Kenneth R. Stow
Hebrew Union College Annual Supplements 4
Papal policy toward Jews in the Middle Ages has long been understood as a function of protection. The papacy either serves as the Jews’ foremost protector, wants assiduously to expel the Jews from Western Europe, or originally wanted to protect the Jews but allowed pressure from outside sources to sway them into a policy of repression instead.
Kenneth R. Stow shows that these views result from a misreading of stock formulae found in the prefatory clauses of papal letters. When Jewish discussions are taken into account, it becomes clear that papal policy was much more elaborate and complex, seeking to fully define the role of Jews within an ideal, pure Christian society. Stow’s sources include Meir ben Simeon of Narbonne (late 13th century) and the anonymous narrative of “The Terrible Event of 1007.” Many Jews saw continuities linking the principles of papal theory to those governing papal policy on Jews. Unlike so many kings who had made arbitrary decisions against Jews, the popes were proving themselves to be consistent in the enforcement of their established policies, good and bad. Because of this quality, Jewish thinkers advocated the acquisition of papal support.
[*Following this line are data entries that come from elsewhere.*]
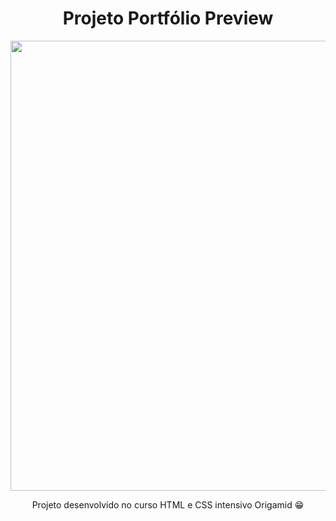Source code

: 


<div align="center">
<h1>Projeto Portfólio Preview</h1>
<img src="https://user-images.githubusercontent.com/50185636/177047179-caf123d5-8c4c-47eb-80fd-a54413c806ff.png" width="720px" />
<p>Projeto desenvolvido no curso HTML e CSS intensivo Origamid 😁</p>
</div>

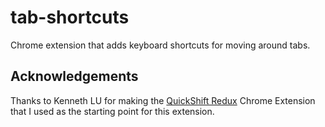 # tab-shortcuts
Chrome extension that adds keyboard shortcuts for moving around tabs.

## Acknowledgements

Thanks to Kenneth LU for making the
[QuickShift Redux](https://github.com/luyangkenneth/quickshift-redux)
Chrome Extension that I used as the starting point for this extension.
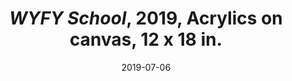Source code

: ---
layout: allprojectdetail
title:  <i>WYFY School</i>, 2019, Acrylics on canvas, 12 x 18 in. 
type: image
date:   2019-07-06
image: Taeyoon_Choi_Board_2019_JS_201907_taeyoonstudiovisit_23.jpg
meta: Photo by Joe Swide.
orientation: horizontal
alt-text: WYFY School, contains letterings Board of the Wise. 
categories: all-paintings
 
---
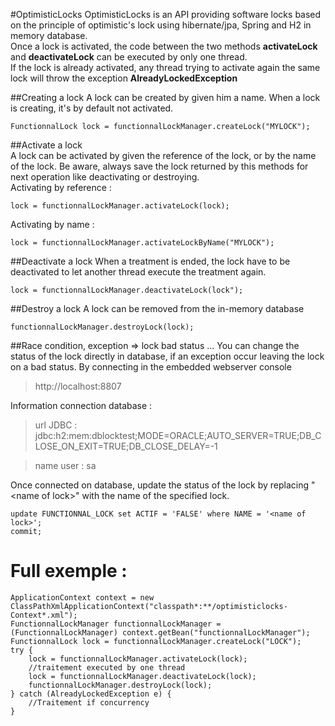 #OptimisticLocks
OptimisticLocks is an API providing software locks based on the principle of optimistic's lock using hibernate/jpa, Spring and H2 in memory database.<br/>
Once a lock is activated, the code between the two methods **activateLock** and **deactivateLock** can be executed by only one thread.<br/>
If the lock is already activated, any thread trying to activate again the same lock will throw the exception **AlreadyLockedException**

##Creating a lock
A lock can be created by given him a name. When a lock is creating, it's by default not activated.

    FunctionnalLock lock = functionnalLockManager.createLock("MYLOCK");

##Activate a lock     
A lock can be activated by given the reference of the lock, or by the name of the lock. Be aware, always save the lock returned by this methods for next operation like deactivating or destroying.<br/>
Activating by reference :
    
    lock = functionnalLockManager.activateLock(lock);
    
Activating by name :   

    lock = functionnalLockManager.activateLockByName("MYLOCK");
    
##Deactivate a lock
When a treatment is ended, the lock have to be deactivated to let another thread execute the treatment again.
    
    lock = functionnalLockManager.deactivateLock(lock");
    
##Destroy a lock
A lock can be removed from the in-memory database

    functionnalLockManager.destroyLock(lock);

##Race condition, exception => lock bad status ...
You can change the status of the lock directly in database, if an exception occur leaving the lock on a bad status.
By connecting in the embedded webserver console

> http://localhost:8807

Information connection database :

> url JDBC : jdbc:h2:mem:dblocktest;MODE=ORACLE;AUTO_SERVER=TRUE;DB_CLOSE_ON_EXIT=TRUE;DB_CLOSE_DELAY=-1 <br/>

> name user : sa
    
Once connected on database, update the status of the lock by replacing "\<name of lock\>" with the name of the specified lock.

	update FUNCTIONNAL_LOCK set ACTIF = 'FALSE' where NAME = '<name of lock>';
	commit;


# Full exemple :
    ApplicationContext context = new ClassPathXmlApplicationContext("classpath*:**/optimisticlocks-Context*.xml");
    FunctionnalLockManager functionnalLockManager = (FunctionnalLockManager) context.getBean("functionnalLockManager");
    FunctionnalLock lock = functionnalLockManager.createLock("LOCK");
    try {
        lock = functionnalLockManager.activateLock(lock);
        //traitement executed by one thread
        lock = functionnalLockManager.deactivateLock(lock);
        functionnalLockManager.destroyLock(lock);
    } catch (AlreadyLockedException e) {
        //Traitement if concurrency
    }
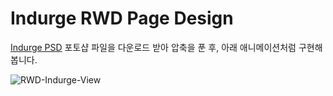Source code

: # Indurge RWD Page Design

[Indurge PSD](https://drive.google.com/open?id=0B_nI53HQaYcNQlBjZ3dpdG9hQlk) 포토샵 파일을 다운로드 받아 압축을 푼 후, 아래 애니메이션처럼 구현해봅니다.

![RWD-Indurge-View](RWD-Indurge-View.gif)
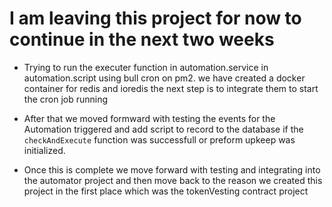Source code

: # I am leaving this project for now to continue in the next two weeks

- Trying to run the executer function in automation.service in automation.script using bull cron on pm2. we have created a docker container for redis and ioredis the next step is to integrate them to start the cron job running

- After that we moved formward with testing the events for the Automation triggered and add script to record to the database if the `checkAndExecute` function was successfull or preform upkeep was initialized.

- Once this is complete we move forward with testing and integrating into the automator project and then move back to the reason we created this project in the first place which was the tokenVesting contract project
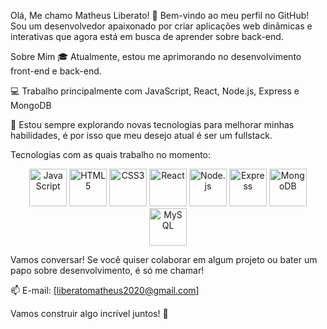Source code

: Olá, Me chamo Matheus Liberato! 👋
Bem-vindo ao meu perfil no GitHub! Sou um desenvolvedor apaixonado por criar aplicações web dinâmicas e interativas que agora está em busca de aprender sobre back-end.

Sobre Mim
🎓 Atualmente, estou me aprimorando no desenvolvimento front-end e back-end.

💻 Trabalho principalmente com JavaScript, React, Node.js, Express e MongoDB

🚀 Estou sempre explorando novas tecnologias para melhorar minhas habilidades, é por isso que meu desejo atual é ser um fullstack.

Tecnologias com as quais trabalho no momento:
<p align="center"> <img src="https://cdn.jsdelivr.net/gh/devicons/devicon/icons/javascript/javascript-original.svg" alt="JavaScript" width="60" height="60"/> <img src="https://cdn.jsdelivr.net/gh/devicons/devicon/icons/html5/html5-original-wordmark.svg" alt="HTML5" width="60" height="60"/> <img src="https://cdn.jsdelivr.net/gh/devicons/devicon/icons/css3/css3-original-wordmark.svg" alt="CSS3" width="60" height="60"/> <img src="https://cdn.jsdelivr.net/gh/devicons/devicon/icons/react/react-original-wordmark.svg" alt="React" width="60" height="60"/> <img src="https://cdn.jsdelivr.net/gh/devicons/devicon/icons/nodejs/nodejs-original-wordmark.svg" alt="Node.js" width="60" height="60"/> <img src="https://cdn.jsdelivr.net/gh/devicons/devicon/icons/express/express-original-wordmark.svg" alt="Express" width="60" height="60"/> <img src="https://cdn.jsdelivr.net/gh/devicons/devicon/icons/mongodb/mongodb-original-wordmark.svg" alt="MongoDB" width="60" height="60"/> <img src="https://cdn.jsdelivr.net/gh/devicons/devicon/icons/mysql/mysql-original-wordmark.svg" alt="MySQL" width="60" height="60"/> </p>
Vamos conversar!
Se você quiser colaborar em algum projeto ou bater um papo sobre desenvolvimento, é só me chamar!

📫 E-mail: [liberatomatheus2020@gmail.com]

Vamos construir algo incrível juntos! 🚀

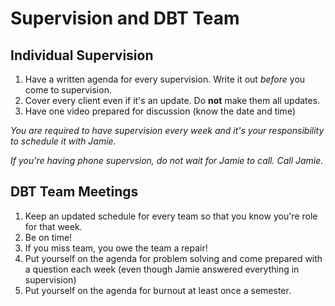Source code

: # Supervision and DBT Team

## Individual Supervision

1. Have a written agenda for every supervision. Write it out *before* you come to supervision.
2. Cover every client even if it's an update. Do <strong>not</strong> make them all updates.
3. Have one video prepared for discussion (know the date and time)

*You are required to have supervision every week and it's your responsibility to schedule it with Jamie.*

*If you're having phone supervsion, do not wait for Jamie to call.  Call Jamie.*


## DBT Team Meetings

1. Keep an updated schedule for every team so that you know you're role for that week.
2. Be on time!
3. If you miss team, you owe the team a repair!
4. Put yourself on the agenda for problem solving and come prepared with a question each week (even though Jamie answered everything in supervision)
5. Put yourself on the agenda for burnout at least once a semester.
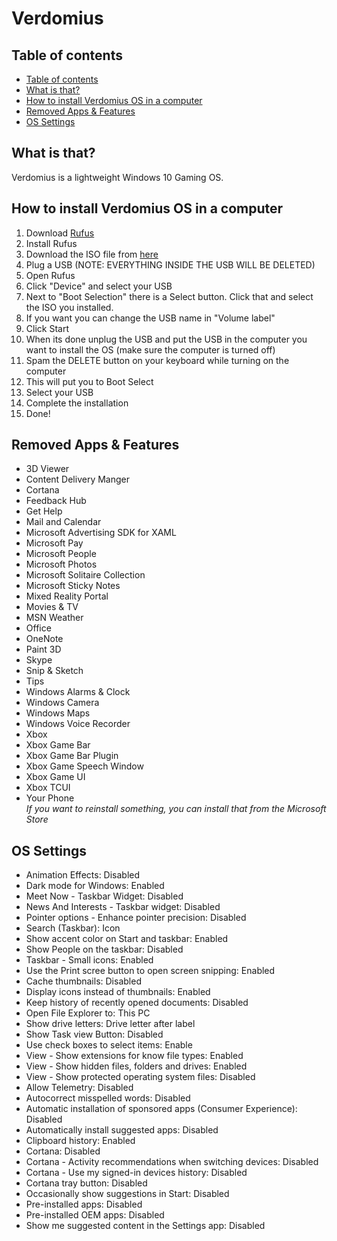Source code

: # Verdomius
## Table of contents
- [Table of contents](#table-of-contents)
- [What is that?](#what-is-that)
- [How to install Verdomius OS in a computer](#how-to-install-verdomius-os-in-a-computer)
- [Removed Apps & Features](#removed-apps--features)
- [OS Settings](#os-settings)

## What is that?
Verdomius is a lightweight Windows 10 Gaming OS.

## How to install Verdomius OS in a computer
1. Download [Rufus](https://github.com/pbatard/rufus/releases/download/v4.4/rufus-4.4.exe)
2. Install Rufus
3. Download the ISO file from [here](https://drive.google.com/drive/folders/17Ctzlpo22VxOMUKB9Is8wqloT8C4uYyb?usp=drive_link)
4. Plug a USB (NOTE: EVERYTHING INSIDE THE USB WILL BE DELETED)
5. Open Rufus
6. Click "Device" and select your USB
7. Next to "Boot Selection" there is a Select button. Click that and select the ISO you installed.
8. If you want you can change the USB name in "Volume label"
9. Click Start
10. When its done unplug the USB and put the USB in the computer you want to install the OS (make sure the computer is turned off)
11. Spam the DELETE button on your keyboard while turning on the computer
12. This will put you to Boot Select
13. Select your USB
14. Complete the installation
15. Done!

## Removed Apps & Features
- 3D Viewer
- Content Delivery Manger
- Cortana
- Feedback Hub
- Get Help
- Mail and Calendar
- Microsoft Advertising SDK for XAML
- Microsoft Pay
- Microsoft People
- Microsoft Photos
- Microsoft Solitaire Collection
- Microsoft Sticky Notes
- Mixed Reality Portal
- Movies & TV
- MSN Weather
- Office
- OneNote
- Paint 3D
- Skype
- Snip & Sketch
- Tips
- Windows Alarms & Clock
- Windows Camera
- Windows Maps
- Windows Voice Recorder
- Xbox
- Xbox Game Bar
- Xbox Game Bar Plugin
- Xbox Game Speech Window
- Xbox Game UI
- Xbox TCUI
- Your Phone \
*If you want to reinstall something, you can install that from the Microsoft Store*

## OS Settings
- Animation Effects: Disabled
- Dark mode for Windows: Enabled
- Meet Now - Taskbar Widget: Disabled
- News And Interests - Taskbar widget: Disabled
- Pointer options - Enhance pointer precision: Disabled
- Search (Taskbar): Icon
- Show accent color on Start and taskbar: Enabled
- Show People on the taskbar: Disabled
- Taskbar  - Small icons: Enabled
- Use the Print scree button to open screen snipping: Enabled
- Cache thumbnails: Disabled
- Display icons instead of thumbnails: Enabled
- Keep history of recently opened documents: Disabled
- Open File Explorer to: This PC
- Show drive letters: Drive letter after label
- Show Task view Button: Disabled
- Use check boxes to select items: Enable
- View - Show extensions for know file types: Enabled
- View - Show hidden files, folders and drives: Enabled
- View - Show protected operating system files: Disabled
- Allow Telemetry: Disabled
- Autocorrect misspelled words: Disabled
- Automatic installation of sponsored apps (Consumer Experience): Disabled
- Automatically install suggested apps: Disabled
- Clipboard history: Enabled
- Cortana: Disabled
- Cortana - Activity recommendations when switching devices: Disabled
- Cortana - Use my signed-in devices history: Disabled
- Cortana tray button: Disabled
- Occasionally show suggestions in Start: Disabled
- Pre-installed apps: Disabled
- Pre-installed OEM apps: Disabled
- Show me suggested content in the Settings app: Disabled

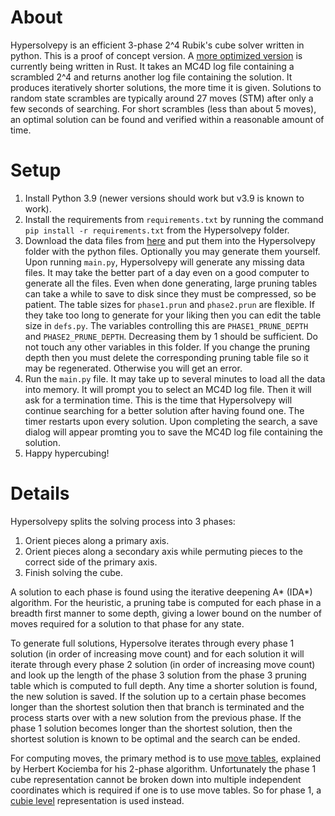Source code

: # About
Hypersolvepy is an efficient 3-phase 2^4 Rubik's cube solver written in python. This is a proof of concept version. A [more optimized version](https://github.com/ajtaurence/Hypersolve) is currently being written in Rust. It takes an MC4D log file containing a scrambled 2^4 and returns another log file containing the solution. It produces iteratively shorter solutions, the more time it is given. Solutions to random state scrambles are typically around 27 moves (STM) after only a few seconds of searching. For short scrambles (less than about 5 moves), an optimal solution can be found and verified within a reasonable amount of time.

# Setup
1. Install Python 3.9 (newer versions should work but v3.9 is known to work).
1. Install the requirements from `requirements.txt` by running the command `pip install -r requirements.txt` from the Hypersolvepy folder.
1. Download the data files from [here](https://drive.google.com/drive/folders/1oIYpc9K3mTgnPWm1wu6VghDQYvtfaavp?usp=share_link) and put them into the Hypersolvepy folder with the python files. Optionally you may generate them yourself. Upon running `main.py`, Hypersolvepy will generate any missing data files. It may take the better part of a day even on a good computer to generate all the files. Even when done generating, large pruning tables can take a while to save to disk since they must be compressed, so be patient. The table sizes for `phase1.prun` and `phase2.prun` are flexible. If they take too long to generate for your liking then you can edit the table size in `defs.py`. The variables controlling this are `PHASE1_PRUNE_DEPTH` and `PHASE2_PRUNE_DEPTH`. Decreasing them by 1 should be sufficient. Do not touch any other variables in this folder. If you change the pruning depth then you must delete the corresponding pruning table file so it may be regenerated. Otherwise you will get an error.
1. Run the `main.py` file. It may take up to several minutes to load all the data into memory. It will prompt you to select an MC4D log file. Then it will ask for a termination time. This is the time that Hypersolvepy will continue searching for a better solution after having found one. The timer restarts upon every solution. Upon completing the search, a save dialog will appear promting you to save the MC4D log file containing the solution.
1. Happy hypercubing!

# Details
Hypersolvepy splits the solving process into 3 phases:

1. Orient pieces along a primary axis.
1. Orient pieces along a secondary axis while permuting pieces to the correct side of the primary axis.
1. Finish solving the cube.

A solution to each phase is found using the iterative deepening A* (IDA*) algorithm. For the heuristic, a pruning tabe is computed for each phase in a breadth first manner to some depth, giving a lower bound on the number of moves required for a solution to that phase for any state. 

To generate full solutions, Hypersolve iterates through every phase 1 solution (in order of increasing move count) and for each solution it will iterate through every phase 2 solution (in order of increasing move count) and look up the length of the phase 3 solution from the phase 3 pruning table which is computed to full depth. Any time a shorter solution is found, the new solution is saved. If the solution up to a certain phase becomes longer than the shortest solution then that branch is terminated and the process starts over with a new solution from the previous phase. If the phase 1 solution becomes longer than the shortest solution, then the shortest solution is known to be optimal and the search can be ended.

For computing moves, the primary method is to use [move tables](http://kociemba.org/math/movetables.htm), explained by Herbert Kociemba for his 2-phase algorithm. Unfortunately the phase 1 cube representation cannot be broken down into multiple independent coordinates which is required if one is to use move tables. So for phase 1, a [cubie level](http://kociemba.org/math/cubielevel.htm) representation is used instead.
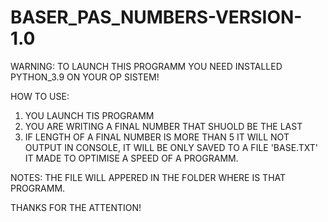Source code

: # BASER_PAS_NUMBERS-VERSION-1.0
WARNING: 
TO LAUNCH THIS PROGRAMM YOU NEED INSTALLED PYTHON_3.9 ON YOUR OP SISTEM!


HOW TO USE:
1. YOU LAUNCH TIS PROGRAMM
2. YOU ARE WRITING A FINAL NUMBER THAT SHUOLD BE THE LAST
3. IF LENGTH OF A FINAL NUMBER IS MORE THAN 5 IT WILL NOT OUTPUT IN CONSOLE, IT WILL BE ONLY SAVED TO A FILE 'BASE.TXT' IT MADE TO OPTIMISE A SPEED OF A PROGRAMM.



NOTES:
THE FILE WILL APPERED IN THE FOLDER WHERE IS THAT PROGRAMM.


THANKS FOR THE ATTENTION!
The authority of papal canons was eventually challenged and the papal policy mandating a specific role for the Jews in Christian society ultimately failed. Against everything the popes and men like Augustine and Bernard of Clairvaux said and wrote, one by one, the Jews were partially or totally expelled from all of Western Europe. Eventually, the popes themselves abandoned their ideal of due legal process and succumbed to political realism.